| REQUIRED ACTION |
Before you finish, make sure every line below has been written out exactly.

(Collected data)
------------------------------------------------------------
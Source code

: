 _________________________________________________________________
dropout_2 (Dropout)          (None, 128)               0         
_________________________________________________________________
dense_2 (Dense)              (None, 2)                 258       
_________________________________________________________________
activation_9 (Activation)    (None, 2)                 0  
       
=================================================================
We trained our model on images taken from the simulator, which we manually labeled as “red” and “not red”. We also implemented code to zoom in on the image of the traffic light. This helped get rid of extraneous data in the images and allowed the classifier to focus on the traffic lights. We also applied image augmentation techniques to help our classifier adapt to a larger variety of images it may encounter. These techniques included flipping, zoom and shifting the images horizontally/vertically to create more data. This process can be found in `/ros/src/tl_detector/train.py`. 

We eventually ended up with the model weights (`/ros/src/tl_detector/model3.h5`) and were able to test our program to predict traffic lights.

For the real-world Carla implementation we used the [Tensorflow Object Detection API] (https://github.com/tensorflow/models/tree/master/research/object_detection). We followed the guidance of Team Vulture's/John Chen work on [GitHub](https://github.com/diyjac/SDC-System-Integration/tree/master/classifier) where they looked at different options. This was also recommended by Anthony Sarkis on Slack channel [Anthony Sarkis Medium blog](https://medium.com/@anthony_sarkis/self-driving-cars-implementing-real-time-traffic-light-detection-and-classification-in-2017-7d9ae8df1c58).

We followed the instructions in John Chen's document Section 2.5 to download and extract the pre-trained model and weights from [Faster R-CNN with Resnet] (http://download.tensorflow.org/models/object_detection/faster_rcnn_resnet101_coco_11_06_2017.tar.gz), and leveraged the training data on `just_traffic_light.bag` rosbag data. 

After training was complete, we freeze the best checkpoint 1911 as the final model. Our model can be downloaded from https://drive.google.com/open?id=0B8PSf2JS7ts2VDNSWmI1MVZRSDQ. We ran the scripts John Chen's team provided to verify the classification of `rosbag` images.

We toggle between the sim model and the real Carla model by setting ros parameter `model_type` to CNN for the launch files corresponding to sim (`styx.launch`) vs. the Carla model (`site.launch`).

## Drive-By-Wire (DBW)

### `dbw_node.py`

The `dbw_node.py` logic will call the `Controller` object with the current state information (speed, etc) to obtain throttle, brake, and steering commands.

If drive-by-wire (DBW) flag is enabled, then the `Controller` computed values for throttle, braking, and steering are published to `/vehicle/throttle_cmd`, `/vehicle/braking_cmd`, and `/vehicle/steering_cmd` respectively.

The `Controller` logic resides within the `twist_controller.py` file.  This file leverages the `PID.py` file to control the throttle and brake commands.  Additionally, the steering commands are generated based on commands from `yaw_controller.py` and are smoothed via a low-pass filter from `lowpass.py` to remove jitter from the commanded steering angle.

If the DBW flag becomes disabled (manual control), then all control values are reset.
------------------------------------------------------------
| ANSWER SPACE |
Source code

: _________________________________________________________________
dropout_2 (Dropout)          (None, 128)               0         
_________________________________________________________________
dense_2 (Dense)              (None, 2)                 258       
_________________________________________________________________
activation_9 (Activation)    (None, 2)                 0  
       
=================================================================
We trained our model on images taken from the simulator, which we manually labeled as “red” and “not red”. We also implemented code to zoom in on the image of the traffic light. This helped get rid of extraneous data in the images and allowed the classifier to focus on the traffic lights. We also applied image augmentation techniques to help our classifier adapt to a larger variety of images it may encounter. These techniques included flipping, zoom and shifting the images horizontally/vertically to create more data. This process can be found in `/ros/src/tl_detector/train.py`. 

We eventually ended up with the model weights (`/ros/src/tl_detector/model3.h5`) and were able to test our program to predict traffic lights.

For the real-world Carla implementation we used the [Tensorflow Object Detection API] (https://github.com/tensorflow/models/tree/master/research/object_detection). We followed the guidance of Team Vulture's/John Chen work on [GitHub](https://github.com/diyjac/SDC-System-Integration/tree/master/classifier) where they looked at different options. This was also recommended by Anthony Sarkis on Slack channel [Anthony Sarkis Medium blog](https://medium.com/@anthony_sarkis/self-driving-cars-implementing-real-time-traffic-light-detection-and-classification-in-2017-7d9ae8df1c58).

We followed the instructions in John Chen's document Section 2.5 to download and extract the pre-trained model and weights from [Faster R-CNN with Resnet] (http://download.tensorflow.org/models/object_detection/faster_rcnn_resnet101_coco_11_06_2017.tar.gz), and leveraged the training data on `just_traffic_light.bag` rosbag data. 

After training was complete, we freeze the best checkpoint 1911 as the final model. Our model can be downloaded from https://drive.google.com/open?id=0B8PSf2JS7ts2VDNSWmI1MVZRSDQ. We ran the scripts John Chen's team provided to verify the classification of `rosbag` images.

We toggle between the sim model and the real Carla model by setting ros parameter `model_type` to CNN for the launch files corresponding to sim (`styx.launch`) vs. the Carla model (`site.launch`).

## Drive-By-Wire (DBW)

### `dbw_node.py`

The `dbw_node.py` logic will call the `Controller` object with the current state information (speed, etc) to obtain throttle, brake, and steering commands.

If drive-by-wire (DBW) flag is enabled, then the `Controller` computed values for throttle, braking, and steering are published to `/vehicle/throttle_cmd`, `/vehicle/braking_cmd`, and `/vehicle/steering_cmd` respectively.

The `Controller` logic resides within the `twist_controller.py` file.  This file leverages the `PID.py` file to control the throttle and brake commands.  Additionally, the steering commands are generated based on commands from `yaw_controller.py` and are smoothed via a low-pass filter from `lowpass.py` to remove jitter from the commanded steering angle.

If the DBW flag becomes disabled (manual control), then all control values are reset.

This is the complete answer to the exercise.